▶ **Action item**: Across the records below, how many lines include the string "mandatory"? Respond with the number only.

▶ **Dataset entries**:
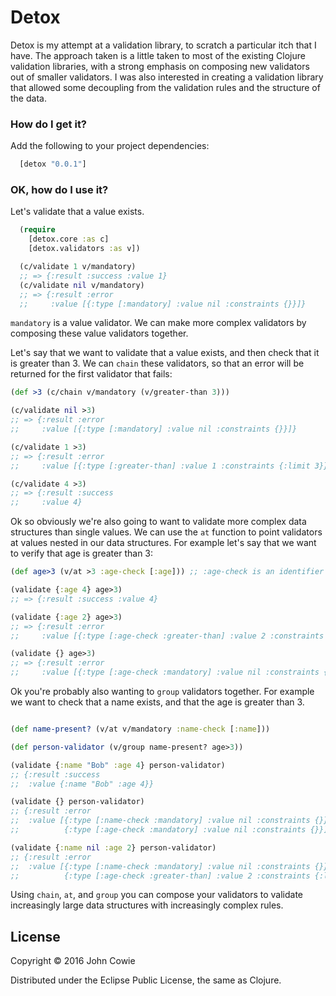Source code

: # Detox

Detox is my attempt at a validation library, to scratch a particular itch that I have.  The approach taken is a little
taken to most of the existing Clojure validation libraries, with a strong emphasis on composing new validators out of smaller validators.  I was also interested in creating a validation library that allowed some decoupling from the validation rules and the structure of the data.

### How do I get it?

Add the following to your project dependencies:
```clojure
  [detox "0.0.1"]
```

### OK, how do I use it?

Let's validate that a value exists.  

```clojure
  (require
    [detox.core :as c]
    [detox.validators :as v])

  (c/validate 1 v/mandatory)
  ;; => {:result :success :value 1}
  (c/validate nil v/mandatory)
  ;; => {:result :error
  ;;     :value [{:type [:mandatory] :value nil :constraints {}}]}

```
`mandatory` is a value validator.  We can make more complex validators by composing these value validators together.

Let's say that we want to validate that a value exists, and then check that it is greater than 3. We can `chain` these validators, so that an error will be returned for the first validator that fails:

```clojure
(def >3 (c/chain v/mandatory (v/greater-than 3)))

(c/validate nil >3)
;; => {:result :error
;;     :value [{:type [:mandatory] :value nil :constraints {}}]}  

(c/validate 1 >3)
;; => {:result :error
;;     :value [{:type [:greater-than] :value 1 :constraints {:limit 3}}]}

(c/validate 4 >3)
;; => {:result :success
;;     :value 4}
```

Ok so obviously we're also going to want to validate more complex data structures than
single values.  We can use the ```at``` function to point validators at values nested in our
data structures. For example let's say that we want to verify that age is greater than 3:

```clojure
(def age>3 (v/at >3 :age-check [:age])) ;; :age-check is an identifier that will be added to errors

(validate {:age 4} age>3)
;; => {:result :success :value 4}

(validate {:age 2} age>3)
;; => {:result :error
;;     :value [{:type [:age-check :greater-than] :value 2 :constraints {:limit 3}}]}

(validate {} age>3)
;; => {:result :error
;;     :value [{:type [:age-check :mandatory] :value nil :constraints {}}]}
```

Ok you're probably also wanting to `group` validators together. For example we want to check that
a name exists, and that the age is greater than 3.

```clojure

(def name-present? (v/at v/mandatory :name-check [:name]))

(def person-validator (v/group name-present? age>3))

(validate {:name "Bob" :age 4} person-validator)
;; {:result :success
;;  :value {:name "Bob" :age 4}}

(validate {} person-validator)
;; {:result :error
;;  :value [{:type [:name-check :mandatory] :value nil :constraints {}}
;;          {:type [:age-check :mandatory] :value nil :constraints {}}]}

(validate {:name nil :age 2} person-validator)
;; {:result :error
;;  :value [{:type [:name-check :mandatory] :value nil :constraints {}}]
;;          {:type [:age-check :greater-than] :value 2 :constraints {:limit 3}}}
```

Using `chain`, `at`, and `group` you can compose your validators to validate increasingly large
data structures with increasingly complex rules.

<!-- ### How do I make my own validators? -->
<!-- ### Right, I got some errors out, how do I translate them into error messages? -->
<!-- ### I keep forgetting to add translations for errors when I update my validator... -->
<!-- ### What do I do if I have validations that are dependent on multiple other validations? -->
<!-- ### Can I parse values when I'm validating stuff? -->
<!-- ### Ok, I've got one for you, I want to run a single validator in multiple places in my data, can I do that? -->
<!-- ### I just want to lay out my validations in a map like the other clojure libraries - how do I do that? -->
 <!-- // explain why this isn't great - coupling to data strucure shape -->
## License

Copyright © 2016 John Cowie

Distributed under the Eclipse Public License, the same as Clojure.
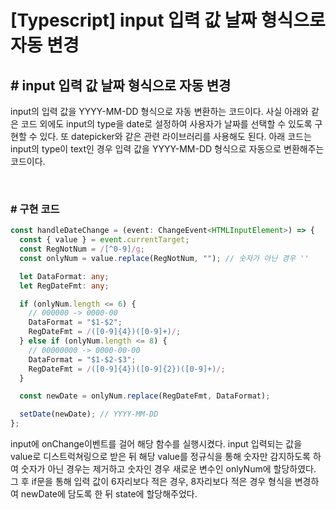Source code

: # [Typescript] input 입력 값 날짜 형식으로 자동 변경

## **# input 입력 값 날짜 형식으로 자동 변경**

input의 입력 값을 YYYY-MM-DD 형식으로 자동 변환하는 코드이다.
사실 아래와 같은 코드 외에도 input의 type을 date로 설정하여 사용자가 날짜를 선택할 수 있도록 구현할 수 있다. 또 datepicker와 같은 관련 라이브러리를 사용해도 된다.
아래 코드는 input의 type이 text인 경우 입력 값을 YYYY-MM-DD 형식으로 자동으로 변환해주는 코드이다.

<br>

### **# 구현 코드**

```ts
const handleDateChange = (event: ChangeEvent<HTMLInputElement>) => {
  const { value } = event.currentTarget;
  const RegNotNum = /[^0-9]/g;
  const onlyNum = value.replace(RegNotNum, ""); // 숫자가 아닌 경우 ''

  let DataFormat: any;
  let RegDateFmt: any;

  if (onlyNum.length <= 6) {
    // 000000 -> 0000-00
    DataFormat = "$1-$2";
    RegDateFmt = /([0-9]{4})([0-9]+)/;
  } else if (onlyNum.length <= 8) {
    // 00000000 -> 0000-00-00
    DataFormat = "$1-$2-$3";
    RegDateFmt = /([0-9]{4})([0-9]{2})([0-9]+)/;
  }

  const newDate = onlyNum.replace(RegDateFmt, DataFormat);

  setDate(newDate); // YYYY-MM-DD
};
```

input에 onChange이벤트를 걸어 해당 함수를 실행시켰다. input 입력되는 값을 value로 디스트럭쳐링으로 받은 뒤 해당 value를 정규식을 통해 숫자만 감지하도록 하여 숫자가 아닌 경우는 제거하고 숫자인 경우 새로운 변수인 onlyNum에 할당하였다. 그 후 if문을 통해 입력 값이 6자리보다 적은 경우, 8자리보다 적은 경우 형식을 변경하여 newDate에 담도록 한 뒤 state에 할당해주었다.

▶ **Solution for this problem**: 11